Bivalent systems similar to those illustrated in Fig. 12 have been simulated in detail in a series of experiments with the IBM 704 computer at the Cornell Aeronautical Laboratory. The results have borne out the theory in all of its main predictions, and will be reported separately at a later time.

IMPROVED PERCEPTRONS AND SPONTANEOUS ORGANIZATION

Section Summary: The section explains how perceptrons can be enhanced to handle time-based patterns like motion or sound sequences, provided prior activity leaves a lingering trace in the system, and how spatially organizing input connections improves contour detection. It also describes a decay mechanism in the association units that enables spontaneous concept formation, allowing the device to separate dissimilar stimulus classes through random exposure and unguided reinforcement, as shown in computer simulations. While these features support basic pattern recognition, selective attention, and associative learning across senses, the system still struggles with abstract relationships and relative judgments.

The quantitative analysis of perceptron performance in the preceding sections has omitted any consideration of time as a stimulus dimension. A perceptron which has no capability for temporal pattern recognition is referred to as a "momentary stimulus perceptron." It can be shown (15) that the same principles of statistical separability will permit the perceptron to distinguish velocities, sound sequences, etc., provided the stimuli leave some temporarily persistent trace, such as an altered threshold, which causes the activity in the A-system at time $t$ to depend to some degree on the activity at time $t - 1$.

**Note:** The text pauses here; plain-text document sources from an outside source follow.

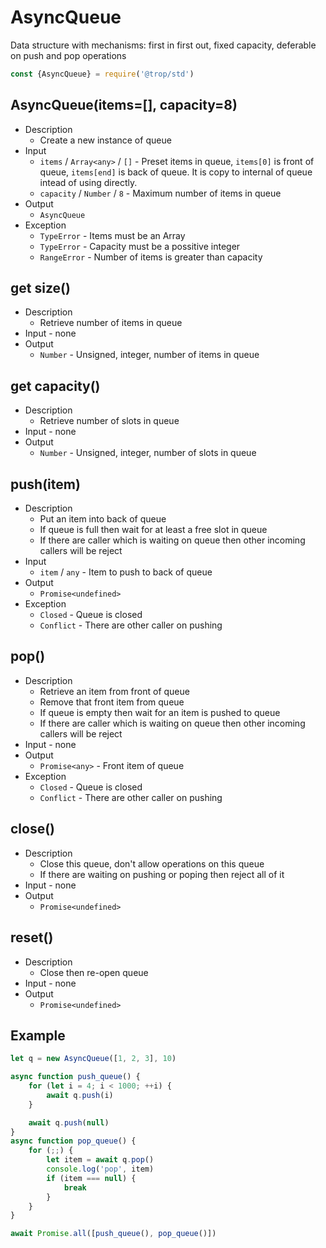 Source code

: # AsyncQueue

Data structure with mechanisms: first in first out, fixed capacity,
deferable on push and pop operations

```js
const {AsyncQueue} = require('@trop/std')
```

## AsyncQueue(items=[], capacity=8)

* Description
    * Create a new instance of queue
* Input
    * `items` / `Array<any>` / `[]` - Preset items in queue, `items[0]` is
      front of queue, `items[end]` is back of queue. It is copy to internal of
      queue intead of using directly.
    * `capacity` / `Number` / `8` - Maximum number of items in queue
* Output
    * `AsyncQueue`
* Exception
    * `TypeError` - Items must be an Array<any>
    * `TypeError` - Capacity must be a possitive integer
    * `RangeError` - Number of items is greater than capacity

## get size()

* Description
    * Retrieve number of items in queue
* Input - none    
* Output
    * `Number` - Unsigned, integer, number of items in queue

## get capacity()

* Description
    * Retrieve number of slots in queue
* Input - none
* Output
    * `Number` - Unsigned, integer, number of slots in queue

## push(item)

* Description
    * Put an item into back of queue
    * If queue is full then wait for at least a free slot in queue
    * If there are caller which is waiting on queue then other incoming
      callers will be reject
* Input
    * `item` / `any` - Item to push to back of queue
* Output
    * `Promise<undefined>`
* Exception
    * `Closed` - Queue is closed
    * `Conflict` - There are other caller on pushing

## pop()

* Description
    * Retrieve an item from front of queue
    * Remove that front item from queue
    * If queue is empty then wait for an item is pushed to queue
    * If there are caller which is waiting on queue then other incoming
      callers will be reject
* Input - none
* Output
    * `Promise<any>` - Front item of queue
* Exception
    * `Closed` - Queue is closed
    * `Conflict` - There are other caller on pushing

## close()

* Description
    * Close this queue, don't allow operations on this queue
    * If there are waiting on pushing or poping then reject all of it
* Input - none
* Output
    * `Promise<undefined>`

## reset()

* Description
    * Close then re-open queue
* Input - none
* Output
    * `Promise<undefined>`

## Example

```js
let q = new AsyncQueue([1, 2, 3], 10)

async function push_queue() {
    for (let i = 4; i < 1000; ++i) {
        await q.push(i)
    }

    await q.push(null)
}
async function pop_queue() {
    for (;;) {
        let item = await q.pop()
        console.log('pop', item)
        if (item === null) {
            break
        }
    }
}

await Promise.all([push_queue(), pop_queue()])
```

$FIG. 12. $P_{g_\infty}$ for a bivalent binary system (same parameters as Fig. 11).$

It has also been assumed that the origin points of A-units are completely random. It can be shown that by a suitable organization of origin points, in which the spatial distribution is constrained (as in the projection area origins shown in Fig. 1), the A-units will become particularly sensitive to the location of contours, and performance will be improved.

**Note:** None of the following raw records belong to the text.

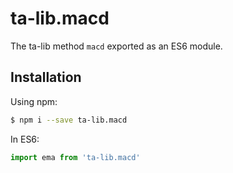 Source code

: # ta-lib.macd

The ta-lib method `macd` exported as an ES6 module.

## Installation

Using npm:
```bash
$ npm i --save ta-lib.macd
```

In ES6:
```js
import ema from 'ta-lib.macd'
```
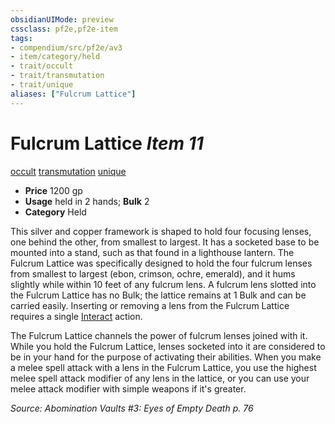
 ```yaml
---
obsidianUIMode: preview
cssclass: pf2e,pf2e-item
tags:
- compendium/src/pf2e/av3
- item/category/held
- trait/occult
- trait/transmutation
- trait/unique
aliases: ["Fulcrum Lattice"]
---
```

# Fulcrum Lattice *Item 11*  
[occult](rules/traits/occult.md "Occult Tradition Trait")  [transmutation](rules/traits/transmutation.md "Transmutation School Trait")  [unique](rules/traits/unique.md "Unique Rarity Trait")  

- **Price** 1200 gp
- **Usage** held in 2 hands; **Bulk** 2
- **Category** Held

This silver and copper framework is shaped to hold four focusing lenses, one behind the other, from smallest to largest. It has a socketed base to be mounted into a stand, such as that found in a lighthouse lantern. The Fulcrum Lattice was specifically designed to hold the four fulcrum lenses from smallest to largest (ebon, crimson, ochre, emerald), and it hums slightly while within 10 feet of any fulcrum lens. A fulcrum lens slotted into the Fulcrum Lattice has no Bulk; the lattice remains at 1 Bulk and can be carried easily. Inserting or removing a lens from the Fulcrum Lattice requires a single [Interact](rules/actions/interact.md) action.

The Fulcrum Lattice channels the power of fulcrum lenses joined with it. While you hold the Fulcrum Lattice, lenses socketed into it are considered to be in your hand for the purpose of activating their abilities. When you make a melee spell attack with a lens in the Fulcrum Lattice, you use the highest melee spell attack modifier of any lens in the lattice, or you can use your melee attack modifier with simple weapons if it's greater.

*Source: Abomination Vaults #3: Eyes of Empty Death p. 76* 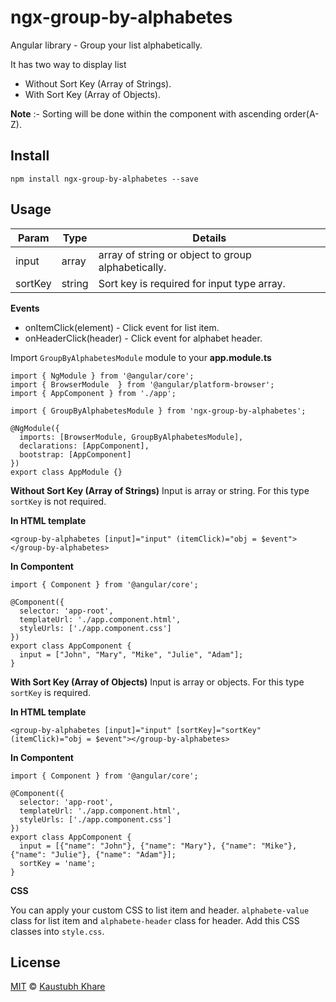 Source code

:# ngx-group-by-alphabetes
Angular library - Group your list alphabetically.

It has two way to display list

- Without Sort Key (Array of Strings).
- With Sort Key (Array of Objects).

**Note** :- Sorting will be done within the component with ascending order(A-Z).

## Install

`npm install ngx-group-by-alphabetes --save`

## Usage

| Param | Type |  Details |
| ------ | ------ | ------ | 
| input | array | array of string or object to group alphabetically.|
| sortKey | string | Sort key is required for input type array.|

**Events**
- onItemClick(element) - Click event for list item.
- onHeaderClick(header) - Click event for alphabet header.

Import `GroupByAlphabetesModule` module to your **app.module.ts**

```
import { NgModule } from '@angular/core';
import { BrowserModule  } from '@angular/platform-browser';
import { AppComponent } from './app';

import { GroupByAlphabetesModule } from 'ngx-group-by-alphabetes';

@NgModule({
  imports: [BrowserModule, GroupByAlphabetesModule],
  declarations: [AppComponent],
  bootstrap: [AppComponent]
})
export class AppModule {}
```
**Without Sort Key (Array of Strings)**
Input is array or string. For this type `sortKey` is not required.

**In HTML template**
```
<group-by-alphabetes [input]="input" (itemClick)="obj = $event"></group-by-alphabetes>
```

**In Compontent**
```
import { Component } from '@angular/core';

@Component({
  selector: 'app-root',
  templateUrl: './app.component.html',
  styleUrls: ['./app.component.css']
})
export class AppComponent {
  input = ["John", "Mary", "Mike", "Julie", "Adam"];
}
```
**With Sort Key (Array of Objects)**
Input is array or objects. For this type `sortKey` is required.

**In HTML template**
```
<group-by-alphabetes [input]="input" [sortKey]="sortKey" (itemClick)="obj = $event"></group-by-alphabetes>
```

**In Compontent**
```
import { Component } from '@angular/core';

@Component({
  selector: 'app-root',
  templateUrl: './app.component.html',
  styleUrls: ['./app.component.css']
})
export class AppComponent {
  input = [{"name": "John"}, {"name": "Mary"}, {"name": "Mike"}, {"name": "Julie"}, {"name": "Adam"}];
  sortKey = 'name';
}
```

**CSS**

You can apply your custom CSS to list item and header. `alphabete-value` class for list item and `alphabete-header` class for header.
Add this CSS classes into `style.css`.


## License
[MIT](https://tldrlegal.com/license/mit-license) © [Kaustubh Khare](https://github.com/kaustubhkhare19)
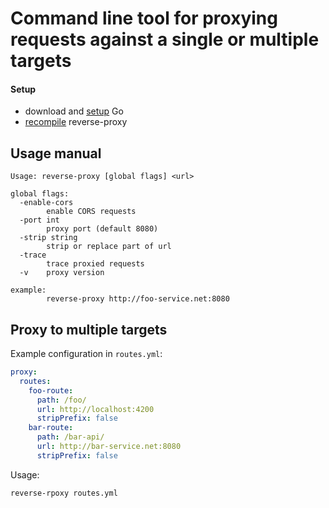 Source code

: # Command line tool for proxying requests against a single or multiple targets

#### Setup
 - download and [setup](https://golang.org/doc/install) Go
 - [recompile](https://golang.org/doc/code.html#Command) reverse-proxy

## Usage manual
```console 
Usage: reverse-proxy [global flags] <url>

global flags:
  -enable-cors
        enable CORS requests
  -port int
        proxy port (default 8080)
  -strip string
        strip or replace part of url
  -trace
        trace proxied requests
  -v    proxy version

example:
        reverse-proxy http://foo-service.net:8080
```

## Proxy to multiple targets
Example configuration in `routes.yml`:

```yml 
proxy:
  routes:
    foo-route:
      path: /foo/
      url: http://localhost:4200
      stripPrefix: false
    bar-route:
      path: /bar-api/
      url: http://bar-service.net:8080
      stripPrefix: false
```

Usage:
```console
reverse-rpoxy routes.yml
``` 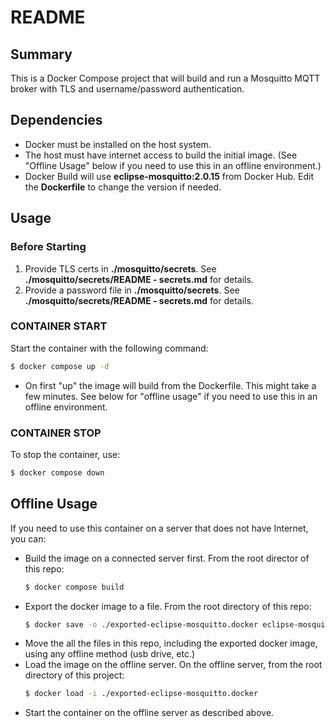 # README

## Summary

This is a Docker Compose project that will build and run a Mosquitto MQTT broker with TLS and username/password authentication.

## Dependencies

* Docker must be installed on the host system.
* The host must have internet access to build the initial image. (See "Offline Usage" below if you need to use this in an offline environment.)
* Docker Build will use **eclipse-mosquitto:2.0.15** from Docker Hub. Edit the **Dockerfile** to change the version if needed.

## Usage

### Before Starting

1. Provide TLS certs in **./mosquitto/secrets**. See **./mosquitto/secrets/README - secrets.md** for details.
2. Provide a password file in **./mosquitto/secrets**. See **./mosquitto/secrets/README - secrets.md** for details.

### CONTAINER START
Start the container with the following command:

```bash
$ docker compose up -d
```
* On first "up" the image will build from the Dockerfile. This might take a few minutes. See below for "offline usage" if you need to use this in an offline environment.

### CONTAINER STOP
To stop the container, use:

```bash
$ docker compose down
```

## Offline Usage

If you need to use this container on a server that does not have Internet, you can:

* Build the image on a connected server first. From the root director of this repo:
  ```bash
  $ docker compose build
  ```
* Export the docker image to a file. From the root directory of this repo:
  ```bash
  $ docker save -o ./exported-eclipse-mosquitto.docker eclipse-mosquitto 
  ```
* Move the all the files in this repo, including the exported docker image, using any offline method (usb drive, etc.) 
* Load the image on the offline server. On the offline server, from the root directory of this project:
  ```bash
  $ docker load -i ./exported-eclipse-mosquitto.docker
  ```
* Start the container on the offline server as described above.

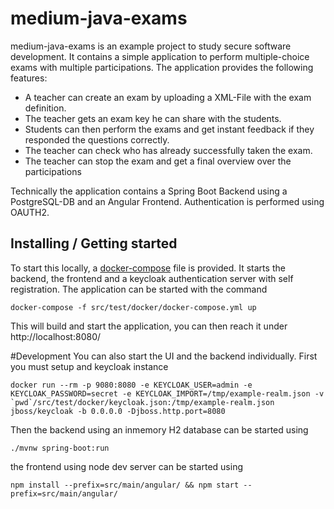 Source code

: # medium-java-exams
medium-java-exams is an example project to study secure software development. 
It contains a simple application to perform multiple-choice exams with multiple participations.
The application provides the following features:
- A teacher can create an exam by uploading a XML-File with the exam definition. 
- The teacher gets an exam key he can share with the students.
- Students can then perform the exams and get instant feedback if they responded the questions correctly.
- The teacher can check who has already successfully taken the exam.
- The teacher can stop the exam and get a final overview over the participations

Technically the application contains a Spring Boot Backend using a PostgreSQL-DB and an 
Angular Frontend. Authentication is performed using OAUTH2.

## Installing / Getting started
To start this locally, a [docker-compose](./src/test/docker/docker-compose.yml) file is provided. 
It starts the backend, the frontend and a keycloak authentication server with self registration.
The application can be started with the command
```
docker-compose -f src/test/docker/docker-compose.yml up
```
This will build and start the application, you can then reach it under http://localhost:8080/

#Development
You can also start the UI and the backend individually. First you must setup and keycloak instance
```
docker run --rm -p 9080:8080 -e KEYCLOAK_USER=admin -e KEYCLOAK_PASSWORD=secret -e KEYCLOAK_IMPORT=/tmp/example-realm.json -v `pwd`/src/test/docker/keycloak.json:/tmp/example-realm.json jboss/keycloak -b 0.0.0.0 -Djboss.http.port=8080
```

Then the backend using an inmemory H2 database can be started using
```
./mvnw spring-boot:run
```

the frontend using node dev server can be started using
```
npm install --prefix=src/main/angular/ && npm start --prefix=src/main/angular/
```

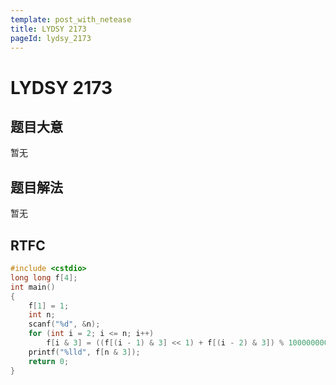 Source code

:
 ```yaml
---
template: post_with_netease
title: LYDSY 2173
pageId: lydsy_2173
---
```


# LYDSY 2173

## 题目大意
暂无

## 题目解法
暂无

## RTFC

```cpp
#include <cstdio>
long long f[4];
int main()
{
    f[1] = 1;
    int n;
    scanf("%d", &n);
    for (int i = 2; i <= n; i++)
        f[i & 3] = ((f[(i - 1) & 3] << 1) + f[(i - 2) & 3]) % 1000000007;
    printf("%lld", f[n & 3]);
    return 0;
}
```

In a recent development, which we hope to report in detail in the near future, it has been proven that if the values of the A-units are allowed to decay at a rate proportional to their magnitude, a striking new property emerges: the perceptron becomes capable of "spontaneous" concept formation. That is to say, if the system is exposed to a random series of stimuli from two "dissimilar" classes, and all of its responses are automatically reinforced without any regard to whether they are "right" or "wrong," the system will tend towards a stable terminal condition in which (for each binary response) the response will be "1" for members of one stimulus class, and "0" for members of the other class; i.e., the perceptron will spontaneously recognize the difference between the two classes. This phenomenon has been successfully demonstrated in simulation experiments, with the 704 computer.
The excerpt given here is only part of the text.